Your objective - Reproduce all entries word for word.

Input records -
- - - - - - -

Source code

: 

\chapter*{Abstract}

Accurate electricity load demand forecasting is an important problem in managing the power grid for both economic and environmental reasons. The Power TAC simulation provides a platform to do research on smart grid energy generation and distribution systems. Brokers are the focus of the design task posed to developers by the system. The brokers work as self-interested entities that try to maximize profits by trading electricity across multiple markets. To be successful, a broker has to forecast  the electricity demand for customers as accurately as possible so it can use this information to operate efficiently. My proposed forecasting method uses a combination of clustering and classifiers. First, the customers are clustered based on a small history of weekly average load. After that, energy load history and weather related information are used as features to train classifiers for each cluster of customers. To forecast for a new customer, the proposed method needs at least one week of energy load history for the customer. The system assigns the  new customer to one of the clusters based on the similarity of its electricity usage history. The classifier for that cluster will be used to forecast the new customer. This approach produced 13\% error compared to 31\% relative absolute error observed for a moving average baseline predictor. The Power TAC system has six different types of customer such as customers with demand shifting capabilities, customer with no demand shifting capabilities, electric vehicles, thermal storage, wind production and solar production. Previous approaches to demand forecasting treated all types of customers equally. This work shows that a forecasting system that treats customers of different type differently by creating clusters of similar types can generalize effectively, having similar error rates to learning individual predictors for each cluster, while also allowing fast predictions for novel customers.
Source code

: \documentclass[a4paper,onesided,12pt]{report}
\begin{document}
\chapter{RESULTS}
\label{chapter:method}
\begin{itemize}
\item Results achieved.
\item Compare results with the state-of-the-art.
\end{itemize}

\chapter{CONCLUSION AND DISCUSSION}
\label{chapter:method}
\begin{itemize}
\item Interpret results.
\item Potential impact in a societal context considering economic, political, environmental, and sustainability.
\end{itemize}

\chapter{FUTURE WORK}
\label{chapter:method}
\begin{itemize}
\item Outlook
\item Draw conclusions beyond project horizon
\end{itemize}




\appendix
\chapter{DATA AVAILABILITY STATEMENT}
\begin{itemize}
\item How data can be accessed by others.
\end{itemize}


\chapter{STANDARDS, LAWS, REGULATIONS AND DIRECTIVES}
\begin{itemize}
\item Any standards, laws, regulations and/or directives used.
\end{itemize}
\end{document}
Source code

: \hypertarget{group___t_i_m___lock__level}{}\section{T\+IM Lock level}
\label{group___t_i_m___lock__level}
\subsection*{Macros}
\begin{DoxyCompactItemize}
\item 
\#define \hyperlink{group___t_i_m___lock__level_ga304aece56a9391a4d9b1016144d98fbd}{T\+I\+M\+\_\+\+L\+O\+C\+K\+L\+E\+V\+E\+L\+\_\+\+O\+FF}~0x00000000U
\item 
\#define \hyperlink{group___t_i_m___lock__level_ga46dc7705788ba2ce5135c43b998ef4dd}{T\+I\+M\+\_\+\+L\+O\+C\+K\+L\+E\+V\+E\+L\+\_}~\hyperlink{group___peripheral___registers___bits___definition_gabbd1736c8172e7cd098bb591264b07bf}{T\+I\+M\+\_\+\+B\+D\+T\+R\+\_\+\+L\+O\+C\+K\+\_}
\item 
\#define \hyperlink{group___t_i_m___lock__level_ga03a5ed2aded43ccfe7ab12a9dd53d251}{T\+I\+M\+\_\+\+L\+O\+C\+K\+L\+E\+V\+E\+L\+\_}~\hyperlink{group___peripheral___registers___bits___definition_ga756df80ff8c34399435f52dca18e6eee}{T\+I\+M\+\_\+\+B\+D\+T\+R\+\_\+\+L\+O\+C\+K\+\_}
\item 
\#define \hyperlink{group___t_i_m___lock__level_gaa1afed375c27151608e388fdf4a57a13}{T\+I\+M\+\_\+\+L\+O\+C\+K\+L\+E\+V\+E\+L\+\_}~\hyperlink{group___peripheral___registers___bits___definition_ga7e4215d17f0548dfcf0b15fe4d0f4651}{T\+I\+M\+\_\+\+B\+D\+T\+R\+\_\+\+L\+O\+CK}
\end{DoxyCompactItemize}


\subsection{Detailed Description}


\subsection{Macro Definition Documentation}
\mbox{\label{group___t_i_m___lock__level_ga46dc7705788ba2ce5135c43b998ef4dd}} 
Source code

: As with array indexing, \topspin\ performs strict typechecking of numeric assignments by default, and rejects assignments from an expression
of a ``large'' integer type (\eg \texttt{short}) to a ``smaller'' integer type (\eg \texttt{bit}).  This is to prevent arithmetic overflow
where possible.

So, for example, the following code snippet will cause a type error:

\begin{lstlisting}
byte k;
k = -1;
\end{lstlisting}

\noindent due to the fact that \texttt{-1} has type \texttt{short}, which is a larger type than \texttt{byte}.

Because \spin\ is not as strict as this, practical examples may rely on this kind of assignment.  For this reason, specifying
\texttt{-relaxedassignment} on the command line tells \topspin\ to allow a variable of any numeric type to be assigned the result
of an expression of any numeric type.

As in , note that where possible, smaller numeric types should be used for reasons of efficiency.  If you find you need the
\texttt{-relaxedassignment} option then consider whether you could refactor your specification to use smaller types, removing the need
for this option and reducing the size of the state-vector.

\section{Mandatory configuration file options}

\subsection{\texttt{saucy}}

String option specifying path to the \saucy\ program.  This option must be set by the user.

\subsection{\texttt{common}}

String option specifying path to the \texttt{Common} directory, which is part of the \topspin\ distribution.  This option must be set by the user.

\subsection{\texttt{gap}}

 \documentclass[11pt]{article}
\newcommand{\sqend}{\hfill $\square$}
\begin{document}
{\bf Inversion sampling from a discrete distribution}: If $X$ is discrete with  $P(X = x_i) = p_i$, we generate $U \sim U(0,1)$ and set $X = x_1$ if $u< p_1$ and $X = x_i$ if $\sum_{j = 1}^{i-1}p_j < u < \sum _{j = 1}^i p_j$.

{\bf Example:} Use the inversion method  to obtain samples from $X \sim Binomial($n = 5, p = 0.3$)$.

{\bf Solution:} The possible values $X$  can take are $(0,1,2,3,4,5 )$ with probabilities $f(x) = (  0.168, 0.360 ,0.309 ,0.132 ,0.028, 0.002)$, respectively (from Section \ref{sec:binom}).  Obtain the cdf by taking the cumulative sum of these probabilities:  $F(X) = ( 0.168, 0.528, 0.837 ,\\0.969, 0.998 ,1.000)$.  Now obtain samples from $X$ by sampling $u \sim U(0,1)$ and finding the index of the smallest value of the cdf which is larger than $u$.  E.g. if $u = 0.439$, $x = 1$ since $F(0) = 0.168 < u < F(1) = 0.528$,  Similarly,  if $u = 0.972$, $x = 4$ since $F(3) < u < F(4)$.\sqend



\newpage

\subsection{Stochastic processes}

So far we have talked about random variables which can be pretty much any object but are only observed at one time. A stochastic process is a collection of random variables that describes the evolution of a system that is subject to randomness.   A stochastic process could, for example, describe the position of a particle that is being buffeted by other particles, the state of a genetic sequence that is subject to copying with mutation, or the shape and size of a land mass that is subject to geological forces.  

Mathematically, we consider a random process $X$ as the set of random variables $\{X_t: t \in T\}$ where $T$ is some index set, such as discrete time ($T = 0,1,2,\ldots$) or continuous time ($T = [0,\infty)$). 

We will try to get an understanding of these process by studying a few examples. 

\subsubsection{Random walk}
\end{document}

- - - - - - -

Task output -
Source code

: 

\chapter*{Abstract}

Accurate electricity load demand forecasting is an important problem in managing the power grid for both economic and environmental reasons. The Power TAC simulation provides a platform to do research on smart grid energy generation and distribution systems. Brokers are the focus of the design task posed to developers by the system. The brokers work as self-interested entities that try to maximize profits by trading electricity across multiple markets. To be successful, a broker has to forecast  the electricity demand for customers as accurately as possible so it can use this information to operate efficiently. My proposed forecasting method uses a combination of clustering and classifiers. First, the customers are clustered based on a small history of weekly average load. After that, energy load history and weather related information are used as features to train classifiers for each cluster of customers. To forecast for a new customer, the proposed method needs at least one week of energy load history for the customer. The system assigns the  new customer to one of the clusters based on the similarity of its electricity usage history. The classifier for that cluster will be used to forecast the new customer. This approach produced 13\% error compared to 31\% relative absolute error observed for a moving average baseline predictor. The Power TAC system has six different types of customer such as customers with demand shifting capabilities, customer with no demand shifting capabilities, electric vehicles, thermal storage, wind production and solar production. Previous approaches to demand forecasting treated all types of customers equally. This work shows that a forecasting system that treats customers of different type differently by creating clusters of similar types can generalize effectively, having similar error rates to learning individual predictors for each cluster, while also allowing fast predictions for novel customers.
Source code

: \documentclass[a4paper,onesided,12pt]{report}
\begin{document}
\chapter{RESULTS}
\label{chapter:method}
\begin{itemize}
\item Results achieved.
\item Compare results with the state-of-the-art.
\end{itemize}

\chapter{CONCLUSION AND DISCUSSION}
\label{chapter:method}
\begin{itemize}
\item Interpret results.
\item Potential impact in a societal context considering economic, political, environmental, and sustainability.
\end{itemize}

\chapter{FUTURE WORK}
\label{chapter:method}
\begin{itemize}
\item Outlook
\item Draw conclusions beyond project horizon
\end{itemize}




\appendix
\chapter{DATA AVAILABILITY STATEMENT}
\begin{itemize}
\item How data can be accessed by others.
\end{itemize}


\chapter{STANDARDS, LAWS, REGULATIONS AND DIRECTIVES}
\begin{itemize}
\item Any standards, laws, regulations and/or directives used.
\end{itemize}
\end{document}
Source code

: \hypertarget{group___t_i_m___lock__level}{}\section{T\+IM Lock level}
\label{group___t_i_m___lock__level}
\subsection*{Macros}
\begin{DoxyCompactItemize}
\item 
\#define \hyperlink{group___t_i_m___lock__level_ga304aece56a9391a4d9b1016144d98fbd}{T\+I\+M\+\_\+\+L\+O\+C\+K\+L\+E\+V\+E\+L\+\_\+\+O\+FF}~0x00000000U
\item 
\#define \hyperlink{group___t_i_m___lock__level_ga46dc7705788ba2ce5135c43b998ef4dd}{T\+I\+M\+\_\+\+L\+O\+C\+K\+L\+E\+V\+E\+L\+\_}~\hyperlink{group___peripheral___registers___bits___definition_gabbd1736c8172e7cd098bb591264b07bf}{T\+I\+M\+\_\+\+B\+D\+T\+R\+\_\+\+L\+O\+C\+K\+\_}
\item 
\#define \hyperlink{group___t_i_m___lock__level_ga03a5ed2aded43ccfe7ab12a9dd53d251}{T\+I\+M\+\_\+\+L\+O\+C\+K\+L\+E\+V\+E\+L\+\_}~\hyperlink{group___peripheral___registers___bits___definition_ga756df80ff8c34399435f52dca18e6eee}{T\+I\+M\+\_\+\+B\+D\+T\+R\+\_\+\+L\+O\+C\+K\+\_}
\item 
\#define \hyperlink{group___t_i_m___lock__level_gaa1afed375c27151608e388fdf4a57a13}{T\+I\+M\+\_\+\+L\+O\+C\+K\+L\+E\+V\+E\+L\+\_}~\hyperlink{group___peripheral___registers___bits___definition_ga7e4215d17f0548dfcf0b15fe4d0f4651}{T\+I\+M\+\_\+\+B\+D\+T\+R\+\_\+\+L\+O\+CK}
\end{DoxyCompactItemize}


\subsection{Detailed Description}


\subsection{Macro Definition Documentation}
\mbox{\label{group___t_i_m___lock__level_ga46dc7705788ba2ce5135c43b998ef4dd}} 
Source code

: As with array indexing, \topspin\ performs strict typechecking of numeric assignments by default, and rejects assignments from an expression
of a ``large'' integer type (\eg \texttt{short}) to a ``smaller'' integer type (\eg \texttt{bit}).  This is to prevent arithmetic overflow
where possible.

So, for example, the following code snippet will cause a type error:

\begin{lstlisting}
byte k;
k = -1;
\end{lstlisting}

\noindent due to the fact that \texttt{-1} has type \texttt{short}, which is a larger type than \texttt{byte}.

Because \spin\ is not as strict as this, practical examples may rely on this kind of assignment.  For this reason, specifying
\texttt{-relaxedassignment} on the command line tells \topspin\ to allow a variable of any numeric type to be assigned the result
of an expression of any numeric type.

As in , note that where possible, smaller numeric types should be used for reasons of efficiency.  If you find you need the
\texttt{-relaxedassignment} option then consider whether you could refactor your specification to use smaller types, removing the need
for this option and reducing the size of the state-vector.

\section{Mandatory configuration file options}

\subsection{\texttt{saucy}}

String option specifying path to the \saucy\ program.  This option must be set by the user.

\subsection{\texttt{common}}

String option specifying path to the \texttt{Common} directory, which is part of the \topspin\ distribution.  This option must be set by the user.

\subsection{\texttt{gap}}

 \documentclass[11pt]{article}
\newcommand{\sqend}{\hfill $\square$}
\begin{document}
{\bf Inversion sampling from a discrete distribution}: If $X$ is discrete with  $P(X = x_i) = p_i$, we generate $U \sim U(0,1)$ and set $X = x_1$ if $u< p_1$ and $X = x_i$ if $\sum_{j = 1}^{i-1}p_j < u < \sum _{j = 1}^i p_j$.

{\bf Example:} Use the inversion method  to obtain samples from $X \sim Binomial($n = 5, p = 0.3$)$.

{\bf Solution:} The possible values $X$  can take are $(0,1,2,3,4,5 )$ with probabilities $f(x) = (  0.168, 0.360 ,0.309 ,0.132 ,0.028, 0.002)$, respectively (from Section \ref{sec:binom}).  Obtain the cdf by taking the cumulative sum of these probabilities:  $F(X) = ( 0.168, 0.528, 0.837 ,\\0.969, 0.998 ,1.000)$.  Now obtain samples from $X$ by sampling $u \sim U(0,1)$ and finding the index of the smallest value of the cdf which is larger than $u$.  E.g. if $u = 0.439$, $x = 1$ since $F(0) = 0.168 < u < F(1) = 0.528$,  Similarly,  if $u = 0.972$, $x = 4$ since $F(3) < u < F(4)$.\sqend



\newpage

\subsection{Stochastic processes}

So far we have talked about random variables which can be pretty much any object but are only observed at one time. A stochastic process is a collection of random variables that describes the evolution of a system that is subject to randomness.   A stochastic process could, for example, describe the position of a particle that is being buffeted by other particles, the state of a genetic sequence that is subject to copying with mutation, or the shape and size of a land mass that is subject to geological forces.  

Mathematically, we consider a random process $X$ as the set of random variables $\{X_t: t \in T\}$ where $T$ is some index set, such as discrete time ($T = 0,1,2,\ldots$) or continuous time ($T = [0,\infty)$). 

We will try to get an understanding of these process by studying a few examples. 

\subsubsection{Random walk}
\end{document}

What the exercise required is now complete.